Momen mendebarkan bagi kami adalah saat menunggu giliran tampil sesuai urutan yang telah kami terima. Terlebih jika melihat peserta nomer muda yang penampilannya bagus-bagus dan memukau para penonton yang ada di ruangan itu. Namun aku berusaha menenangkan hati peserta didik supaya tetap tenang dan percaya diri, bahwa setiap peserta memiliki kesempatan yang sama untuk meraih kemenangan.

Hingga pukul 12.00 wib peserta MA Nurudz Dholam belum juga tampil. Panitia memberikan waktu satu jam untuk istirahat sejenak. Kami menggunakan waktu sesingkat itu untuk berdiskusi, berhubung jam 13.00 wib nanti, nomor peserta kami kebagian tampil pertama kali (pasca waktu ishoma).

... dan aku bangga melihat ke-empat peserta MA Nurudz Dholam saat menampilkan puisi karya D. Zawawi Imron itu!

***

Pengumuman lomba akan dilaksanakan satu jam pasca penampilan semua peserta lomba. Untuk mengisi kekosongan waktu setelah tampil, kami beralih dari kampus Universitas Madura menuju kawasan kota Pamekasan. Tentu saja untuk menenangkan pikiran serta mengisi perut di salah satu tempat makan. Menu pedas jadi pilihan utama saat itu, :D aku lupa menu apa saja yang dibeli, namun aku lebih memilih mie ayam + baso pedas siang itu. :D kebetulan kami semua menyukai aneka makanan pedas, jadi tidak perlu heran dengan makanan yang kami makan siang itu.
Setelah makan siang, kami menuju masjid jami’ kota Pamekasan sekaligus bersih-bersih badan dan menunggu sholat Ashar tiba. Lelah mulai terasa, namun dapat dinetralisir oleh guyuran air segar saat mandi di masjid. Setidaknya untuk menambah semangat menunggu pengumuman pemenang lomba nanti sore.

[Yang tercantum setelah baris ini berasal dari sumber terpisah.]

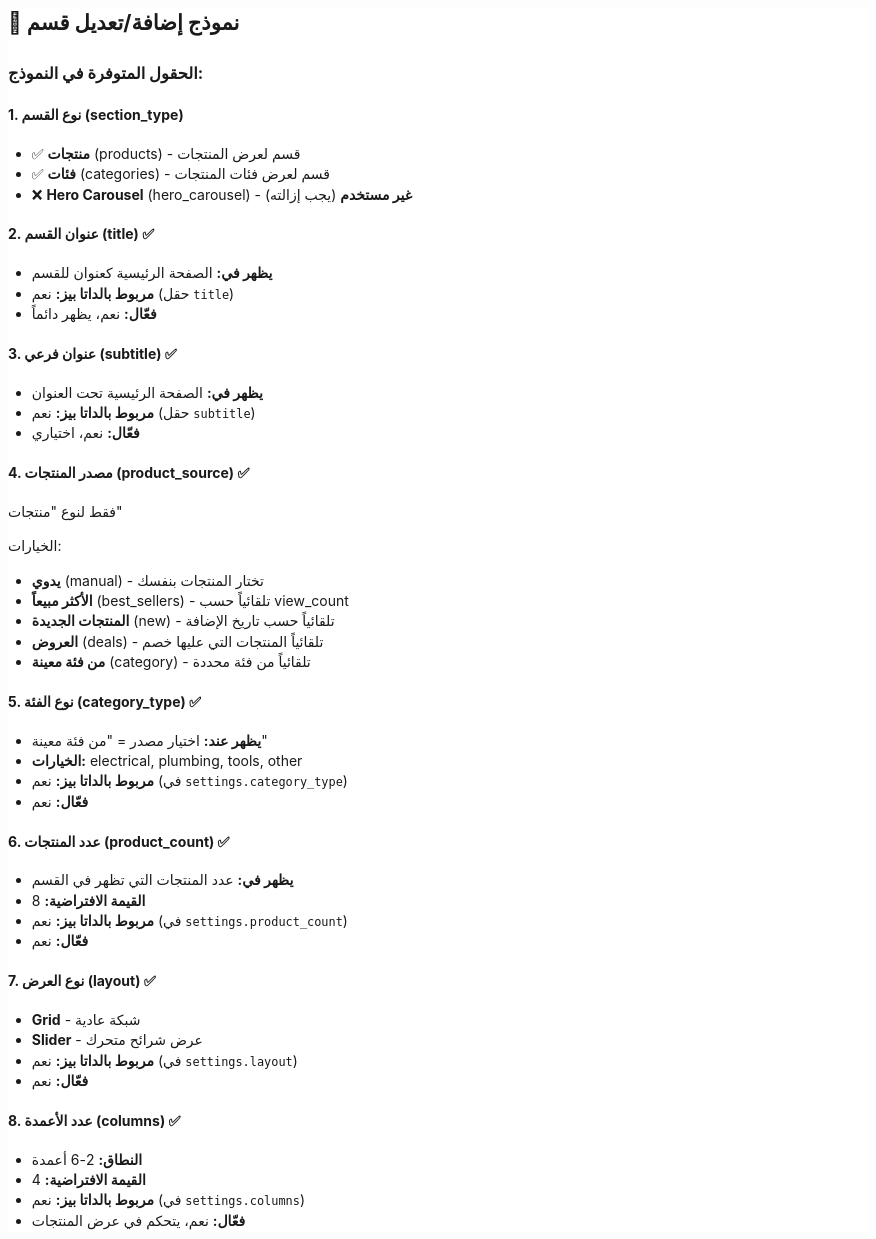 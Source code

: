 
## 📝 نموذج إضافة/تعديل قسم

### الحقول المتوفرة في النموذج:

#### 1. **نوع القسم** (section_type)
- ✅ **منتجات** (products) - قسم لعرض المنتجات
- ✅ **فئات** (categories) - قسم لعرض فئات المنتجات
- ❌ **Hero Carousel** (hero_carousel) - **غير مستخدم** (يجب إزالته)

#### 2. **عنوان القسم** (title) ✅
- **يظهر في:** الصفحة الرئيسية كعنوان للقسم
- **مربوط بالداتا بيز:** نعم (حقل `title`)
- **فعّال:** نعم، يظهر دائماً

#### 3. **عنوان فرعي** (subtitle) ✅
- **يظهر في:** الصفحة الرئيسية تحت العنوان
- **مربوط بالداتا بيز:** نعم (حقل `subtitle`)
- **فعّال:** نعم، اختياري

#### 4. **مصدر المنتجات** (product_source) ✅
فقط لنوع "منتجات"

الخيارات:
- **يدوي** (manual) - تختار المنتجات بنفسك
- **الأكثر مبيعاً** (best_sellers) - تلقائياً حسب view_count
- **المنتجات الجديدة** (new) - تلقائياً حسب تاريخ الإضافة
- **العروض** (deals) - تلقائياً المنتجات التي عليها خصم
- **من فئة معينة** (category) - تلقائياً من فئة محددة

#### 5. **نوع الفئة** (category_type) ✅
- **يظهر عند:** اختيار مصدر = "من فئة معينة"
- **الخيارات:** electrical, plumbing, tools, other
- **مربوط بالداتا بيز:** نعم (في `settings.category_type`)
- **فعّال:** نعم

#### 6. **عدد المنتجات** (product_count) ✅
- **يظهر في:** عدد المنتجات التي تظهر في القسم
- **القيمة الافتراضية:** 8
- **مربوط بالداتا بيز:** نعم (في `settings.product_count`)
- **فعّال:** نعم

#### 7. **نوع العرض** (layout) ✅
- **Grid** - شبكة عادية
- **Slider** - عرض شرائح متحرك
- **مربوط بالداتا بيز:** نعم (في `settings.layout`)
- **فعّال:** نعم

#### 8. **عدد الأعمدة** (columns) ✅
- **النطاق:** 2-6 أعمدة
- **القيمة الافتراضية:** 4
- **مربوط بالداتا بيز:** نعم (في `settings.columns`)
- **فعّال:** نعم، يتحكم في عرض المنتجات
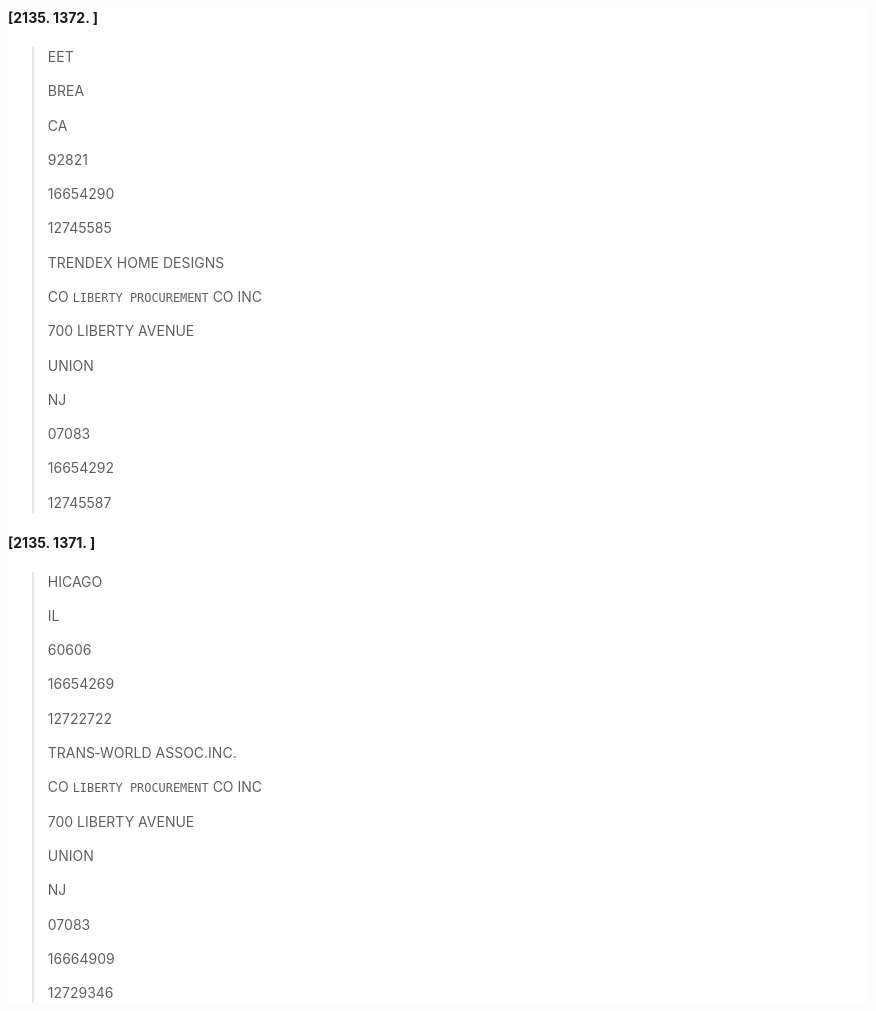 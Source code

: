 
#### [2135. 1372. ]
> EET
> 
> BREA
> 
> CA
> 
> 92821
> 
> 16654290
> 
> 12745585
> 
> TRENDEX HOME DESIGNS
> 
> CO `LIBERTY PROCUREMENT` CO INC
> 
> 700 LIBERTY AVENUE
> 
> UNION
> 
> NJ
> 
> 07083
> 
> 16654292
> 
> 12745587
> 


#### [2135. 1371. ]
> HICAGO
> 
> IL
> 
> 60606
> 
> 16654269
> 
> 12722722
> 
> TRANS‐WORLD ASSOC.INC.
> 
> CO `LIBERTY PROCUREMENT` CO INC
> 
> 700 LIBERTY AVENUE
> 
> UNION
> 
> NJ
> 
> 07083
> 
> 16664909
> 
> 12729346
> 

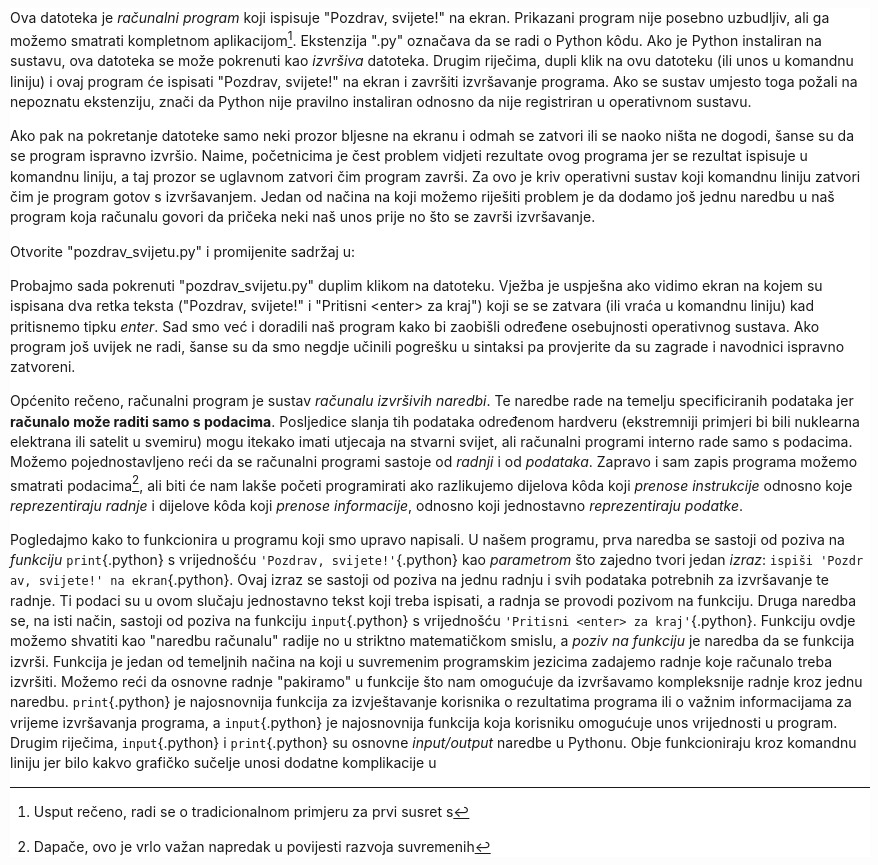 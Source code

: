 Ova datoteka je *računalni program* koji ispisuje \"Pozdrav, svijete!\"
na ekran. Prikazani program nije posebno uzbudljiv, ali ga možemo
smatrati kompletnom aplikacijom[^3]. Ekstenzija \".py\" označava da se
radi o Python kôdu. Ako je Python instaliran na sustavu, ova datoteka se
može pokrenuti kao *izvršiva* datoteka. Drugim riječima, dupli klik na
ovu datoteku (ili unos u komandnu liniju) i ovaj program će ispisati
\"Pozdrav, svijete!\" na ekran i završiti izvršavanje programa. Ako se
sustav umjesto toga požali na nepoznatu ekstenziju, znači da Python nije
pravilno instaliran odnosno da nije registriran u operativnom sustavu.

Ako pak na pokretanje datoteke samo neki prozor bljesne na ekranu i
odmah se zatvori ili se naoko ništa ne dogodi, šanse su da se program
ispravno izvršio. Naime, početnicima je čest problem vidjeti rezultate
ovog programa jer se rezultat ispisuje u komandnu liniju, a taj prozor
se uglavnom zatvori čim program završi. Za ovo je kriv operativni sustav
koji komandnu liniju zatvori čim je program gotov s izvršavanjem. Jedan
od načina na koji možemo riješiti problem je da dodamo još jednu naredbu
u naš program koja računalu govori da pričeka neki naš unos prije no što
se završi izvršavanje.

Otvorite \"pozdrav_svijetu.py\" i promijenite sadržaj u:

Probajmo sada pokrenuti \"pozdrav_svijetu.py\" duplim klikom na
datoteku. Vježba je uspješna ako vidimo ekran na kojem su ispisana dva
retka teksta (\"Pozdrav, svijete!\" i \"Pritisni \<enter\> za kraj\")
koji se se zatvara (ili vraća u komandnu liniju) kad pritisnemo tipku
*enter*. Sad smo već i doradili naš program kako bi zaobišli određene
osebujnosti operativnog sustava. Ako program još uvijek ne radi, šanse
su da smo negdje učinili pogrešku u sintaksi pa provjerite da su zagrade
i navodnici ispravno zatvoreni.

Općenito rečeno, računalni program je sustav *računalu izvršivih
naredbi*. Te naredbe rade na temelju specificiranih podataka jer
**računalo može raditi samo s podacima**. Posljedice slanja tih podataka
određenom hardveru (ekstremniji primjeri bi bili nuklearna elektrana ili
satelit u svemiru) mogu itekako imati utjecaja na stvarni svijet, ali
računalni programi interno rade samo s podacima. Možemo pojednostavljeno
reći da se računalni programi sastoje od *radnji* i od *podataka*.
Zapravo i sam zapis programa možemo smatrati podacima[^4], ali biti će
nam lakše početi programirati ako razlikujemo dijelova kôda koji
*prenose instrukcije* odnosno koje *reprezentiraju radnje* i dijelove
kôda koji *prenose informacije*, odnosno koji jednostavno
*reprezentiraju podatke*.

Pogledajmo kako to funkcionira u programu koji smo upravo napisali. U
našem programu, prva naredba se sastoji od poziva na *funkciju*
`print`{.python} s vrijednošću `'Pozdrav, svijete!'`{.python} kao
*parametrom* što zajedno tvori jedan *izraz*:
`ispiši 'Pozdrav, svijete!' na ekran`{.python}. Ovaj izraz se sastoji od
poziva na jednu radnju i svih podataka potrebnih za izvršavanje te
radnje. Ti podaci su u ovom slučaju jednostavno tekst koji treba
ispisati, a radnja se provodi pozivom na funkciju. Druga naredba se, na
isti način, sastoji od poziva na funkciju `input`{.python} s vrijednošću
`'Pritisni <enter> za kraj'`{.python}. Funkciju ovdje možemo shvatiti
kao \"naredbu računalu\" radije no u striktno matematičkom smislu, a
*poziv na funkciju* je naredba da se funkcija izvrši. Funkcija je jedan
od temeljnih načina na koji u suvremenim programskim jezicima zadajemo
radnje koje računalo treba izvršiti. Možemo reći da osnovne radnje
\"pakiramo\" u funkcije što nam omogućuje da izvršavamo kompleksnije
radnje kroz jednu naredbu. `print`{.python} je najosnovnija funkcija za
izvještavanje korisnika o rezultatima programa ili o važnim
informacijama za vrijeme izvršavanja programa, a `input`{.python} je
najosnovnija funkcija koja korisniku omogućuje unos vrijednosti u
program. Drugim riječima, `input`{.python} i `print`{.python} su osnovne
*input/output* naredbe u Pythonu. Obje funkcioniraju kroz komandnu
liniju jer bilo kakvo grafičko sučelje unosi dodatne komplikacije u

[^1]: Kôd se često piše i bez naglaska, odnosno jednostavno \"kod\". U
[^2]: Razine ćemo objasniti kasnije, ali za sada vrijedi spomenuti da
[^3]: Usput rečeno, radi se o tradicionalnom primjeru za prvi susret s
[^4]: Dapače, ovo je vrlo važan napredak u povijesti razvoja suvremenih
[^5]: Koji se najčešće skraćuje na 80 ili 120 znakova po retku.
[^6]: Ostale implementaciju uključuju, na primjer, Jython (Java
[^7]: Odnosno u znatno kraćem vremeno no što to pretpostavlja razvoj
[^8]: Ako koga zanima više, s osnovama se može upoznati putem [ovog
[^9]: namijenjen je da bude sastavni dio instalacije pa je tako u naravi
[^10]: Od spomenute tri aplikacije, jedino se Sublime naplaćuje za
[^11]: IDLE = IDE + Eric Idle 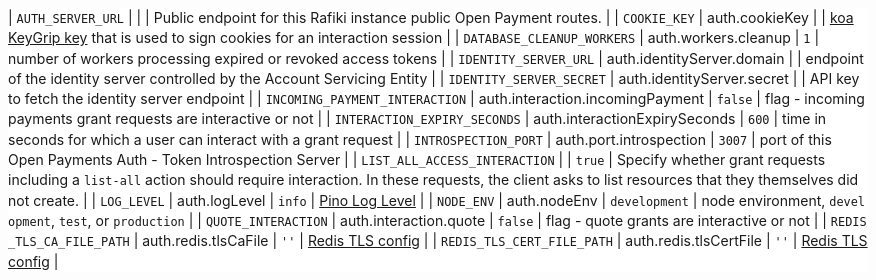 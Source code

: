 | `AUTH_SERVER_URL`              |                                                                                                                          |                                                                  | Public endpoint for this Rafiki instance public Open Payment routes.                                                                                                               |
| `COOKIE_KEY`                   | auth.cookieKey                                                                                                           |                                                                  | [koa KeyGrip key](https://koajs.com/#app-keys-) that is used to sign cookies for an interaction session                                                                            |
| `DATABASE_CLEANUP_WORKERS`     | auth.workers.cleanup                                                                                                     | `1`                                                              | number of workers processing expired or revoked access tokens                                                                                                                      |
| `IDENTITY_SERVER_URL`          | auth.identityServer.domain                                                                                               |                                                                  | endpoint of the identity server controlled by the Account Servicing Entity                                                                                                         |
| `IDENTITY_SERVER_SECRET`       | auth.identityServer.secret                                                                                               |                                                                  | API key to fetch the identity server endpoint                                                                                                                                      |
| `INCOMING_PAYMENT_INTERACTION` | auth.interaction.incomingPayment                                                                                         | `false`                                                          | flag - incoming payments grant requests are interactive or not                                                                                                                     |
| `INTERACTION_EXPIRY_SECONDS`   | auth.interactionExpirySeconds                                                                                            | `600`                                                            | time in seconds for which a user can interact with a grant request                                                                                                                 |
| `INTROSPECTION_PORT`           | auth.port.introspection                                                                                                  | `3007`                                                           | port of this Open Payments Auth - Token Introspection Server                                                                                                                       |
| `LIST_ALL_ACCESS_INTERACTION`  |                                                                                                                          | `true`                                                           | Specify whether grant requests including a `list-all` action should require interaction. In these requests, the client asks to list resources that they themselves did not create. |
| `LOG_LEVEL`                    | auth.logLevel                                                                                                            | `info`                                                           | [Pino Log Level](https://getpino.io/#/docs/api?id=levels)                                                                                                                          |
| `NODE_ENV`                     | auth.nodeEnv                                                                                                             | `development`                                                    | node environment, `development`, `test`, or `production`                                                                                                                           |
| `QUOTE_INTERACTION`            | auth.interaction.quote                                                                                                   | `false`                                                          | flag - quote grants are interactive or not                                                                                                                                         |
| `REDIS_TLS_CA_FILE_PATH`       | auth.redis.tlsCaFile                                                                                                     | `''`                                                             | [Redis TLS config](https://redis.io/docs/management/security/encryption/)                                                                                                          |
| `REDIS_TLS_CERT_FILE_PATH`     | auth.redis.tlsCertFile                                                                                                   | `''`                                                             | [Redis TLS config](https://redis.io/docs/management/security/encryption/)                                                                                                          |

Waktu menunjukkan pukul 15.30 wib ketika kami selesai berbenah dan hendak kembali ke Universitas Madura. Cukup 15 menit saja waktu yang dibutuhkan dalam perjalanan dari Masjid Jami’ menuju kawasan kampus Universitas Madura. Rupanya setibanya di lokasi, perlombaan masih tersisa sekitar sepuluh orang saja, dan setelah itu membutuhkan waktu sekitar satu jam untuk para juri berunding menentukan pemenang. Singkat cerita, waktu tunggu yang cukup lama itu sukses mengutak-atik jantung kami semua. Beruntung aku bertemu dengan teman lama, sehingga kualihkan masa tunggu itu sambil mengobrol banyak hal yang secara tidak langsung mengurangi rasa deg-degan di dadaku.

Waktu yang ditunggu-tunggu pun tiba.
Dan peserta kami tak ada satupun yang masuk menjadi juara.
Kecewa? Tentu saja. Tapi sebagai pendidik, saya harus bisa lebih tabah dari peserta didik yang secara raut muka jelas merasakan kecewa. Dengan penuh kesabaran kami coba memberikan pemahaman kepada mereka bahwa setiap perlombaan pasti ada yang kalah dan menang. Mungkin MA Nurudz Dholam belum beruntung dalam perlombaan kali ini. Kalau terus semangat dan tanpa patah arang, bukan tidak mungkin suatu saat akan kembali meraih juara seperti ketika mengikuti lomba sebelum-sebelumnya.

Begitulah sepenggal kisah kami selama mengikuti lomba baca puisi Piala D. Zawawi Imron. Semoga menginspirasi....
***

foto-foto kami...




Jumat, 05 Juli 2019

Sebongkah kenangan di Universitas Madura

Lokasi Depan Kampus Universitas Madura

Yup, jika dilihat dari judulnya, postingan kali ini tidak begitu jauh dari hal bernama "kenangan". Hehehe, bagaimanapun kehidupan ini berjalan, pasti yang namanya kenangan akan selalu ada di setiap sudut kehidupan kita. Sebuah kenangan tak akan pernah bisa dihapus, karena pada dasarnya kenangan itulah yang membawa kita berada di zona kehidupan yang kita jalani sekarang. Ya, tanpa adanya kenangan, mungkin kehidupan kita tidak akan seperti sekarang.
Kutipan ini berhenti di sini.